Minister of Finance
- In office 17 December 2008 – 17 March 2010
- Preceded by: Shamsuddeen Usman
- Succeeded by: Olusegun Olutoyin Aganga

Personal details
- Born: 21 September 1959 (age 66) Kano, Northern Region, British Nigeria (now, Kano, Kano State, Nigeria)

= Mansur Muhtar =

Nigerian politician (born 1959)

Mansur Muhtar (born 21 September 1959) is a Nigerian economist who served as Minister of Finance in the cabinet of President Umaru Yar'Adua from 17 December 2008 to March 2010 when acting president Goodluck Jonathan dissolved his cabinet.

==Early life and education==
Muhtar was born on 21 September 1959, in Kano. He attended King's College, Lagos, and then Ahmadu Bello University, Zaria where he obtained a B.Sc. Economics in 1980. He earned a master's degree in economics and politics of development from the University of Cambridge, United Kingdom in 1983, and a PhD in economics from the University of Sussex, Brighton in February 1988. Muhtar was head of the department of economics and a lecturer at Bayero University, Kano, from 1988 to 1990.

==Career==
===Early beginnings===
Muhtar worked at the Central Bank of Nigeria as an Assistant Economist (1980–81), and as a graduate assistant/assistant lecturer, in 1981 and 1982 at Bayero University, Kano.

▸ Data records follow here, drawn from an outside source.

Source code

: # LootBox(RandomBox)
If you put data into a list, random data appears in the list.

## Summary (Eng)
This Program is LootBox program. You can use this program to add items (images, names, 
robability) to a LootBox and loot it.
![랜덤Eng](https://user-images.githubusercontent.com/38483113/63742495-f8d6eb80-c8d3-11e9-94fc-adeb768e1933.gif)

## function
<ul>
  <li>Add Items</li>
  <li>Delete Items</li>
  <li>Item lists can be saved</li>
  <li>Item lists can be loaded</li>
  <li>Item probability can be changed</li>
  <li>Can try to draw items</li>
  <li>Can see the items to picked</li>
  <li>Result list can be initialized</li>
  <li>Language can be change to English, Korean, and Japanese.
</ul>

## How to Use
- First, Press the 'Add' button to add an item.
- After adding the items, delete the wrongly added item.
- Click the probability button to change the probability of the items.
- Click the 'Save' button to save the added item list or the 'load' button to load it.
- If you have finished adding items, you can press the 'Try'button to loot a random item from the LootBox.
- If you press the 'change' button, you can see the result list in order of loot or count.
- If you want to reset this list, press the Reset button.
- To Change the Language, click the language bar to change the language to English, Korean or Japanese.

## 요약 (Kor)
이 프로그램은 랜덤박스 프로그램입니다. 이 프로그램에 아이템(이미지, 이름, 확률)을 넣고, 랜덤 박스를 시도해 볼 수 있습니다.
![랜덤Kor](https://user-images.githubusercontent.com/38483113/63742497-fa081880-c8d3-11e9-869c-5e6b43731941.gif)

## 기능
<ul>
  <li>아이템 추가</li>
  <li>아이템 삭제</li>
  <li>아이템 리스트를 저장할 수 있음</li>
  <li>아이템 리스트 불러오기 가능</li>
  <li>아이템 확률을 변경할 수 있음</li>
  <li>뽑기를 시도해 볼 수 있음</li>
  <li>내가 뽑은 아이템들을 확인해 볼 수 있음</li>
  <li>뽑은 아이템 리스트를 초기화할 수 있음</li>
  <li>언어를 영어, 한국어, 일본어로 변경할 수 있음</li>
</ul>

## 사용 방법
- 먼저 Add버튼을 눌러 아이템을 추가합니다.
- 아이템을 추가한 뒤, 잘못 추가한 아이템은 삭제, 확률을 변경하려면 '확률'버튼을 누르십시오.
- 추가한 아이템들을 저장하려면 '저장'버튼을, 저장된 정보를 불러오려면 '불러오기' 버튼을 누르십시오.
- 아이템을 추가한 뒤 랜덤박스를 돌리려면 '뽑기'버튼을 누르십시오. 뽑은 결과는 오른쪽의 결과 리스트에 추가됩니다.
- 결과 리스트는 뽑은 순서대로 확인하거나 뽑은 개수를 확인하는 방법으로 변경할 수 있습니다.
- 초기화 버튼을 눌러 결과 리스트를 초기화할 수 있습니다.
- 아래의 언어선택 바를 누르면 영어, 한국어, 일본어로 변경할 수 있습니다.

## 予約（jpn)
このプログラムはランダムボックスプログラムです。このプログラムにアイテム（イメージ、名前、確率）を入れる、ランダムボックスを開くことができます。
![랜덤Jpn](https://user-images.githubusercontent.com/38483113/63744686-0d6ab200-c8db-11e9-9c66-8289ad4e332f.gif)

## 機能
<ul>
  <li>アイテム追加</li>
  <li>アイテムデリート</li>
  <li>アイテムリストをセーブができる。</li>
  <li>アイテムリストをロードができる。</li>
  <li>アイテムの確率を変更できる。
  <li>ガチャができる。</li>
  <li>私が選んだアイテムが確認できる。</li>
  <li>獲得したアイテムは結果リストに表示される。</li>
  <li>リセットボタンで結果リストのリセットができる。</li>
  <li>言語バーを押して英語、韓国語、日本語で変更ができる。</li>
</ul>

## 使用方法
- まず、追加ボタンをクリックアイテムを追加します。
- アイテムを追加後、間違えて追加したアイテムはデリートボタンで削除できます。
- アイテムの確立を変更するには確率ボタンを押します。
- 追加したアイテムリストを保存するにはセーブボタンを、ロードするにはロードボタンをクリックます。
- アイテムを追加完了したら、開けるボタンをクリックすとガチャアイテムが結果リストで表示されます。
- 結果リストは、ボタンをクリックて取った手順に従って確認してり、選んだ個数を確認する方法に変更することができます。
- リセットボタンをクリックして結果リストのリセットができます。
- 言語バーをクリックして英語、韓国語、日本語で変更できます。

Muhtar was special adviser/assistant to the minister of Agriculture and Natural Resources (1990–1992). He worked at the World Bank (1992–2000) in various roles. He was a deputy general manager at the United Bank for Africa between July 2000 and March 2001, and later was executive director at African Development Bank in Tunis.

===Minister of Finance, 2008–2010===
Muhtar was appointed minister of finance in the cabinet of President Umaru Yar'Adua on 17 December 2008. In cabinet reshuffle in 2010, he was replaced.

===World Bank, 2011–2014===
Muhtar served as executive director of the World Bank from 2011 to 2014. His appointment to this full-time position in Washington was a result of the creation of an additional seat for Africa on the board of the World Bank Group; Africa subsequently had three seats on the board from November 2010. Mansur's duties on the board included setting strategic directions and approving policies and programmes of the World Bank Group in the member states, approving internal policies including human resources and oversight of matters related to the functioning of the group's duties.

===Islamic Development Bank, 2014–present===
In 2014 Muhtar moved to Jeddah, Saudi Arabia, where he became vice president of country operations of the Islamic Development Bank. In 2023, United Nations Secretary-General António Guterres appointed him as one of 22 members of the Scaling Up Nutrition (SUN) Movement's lead group.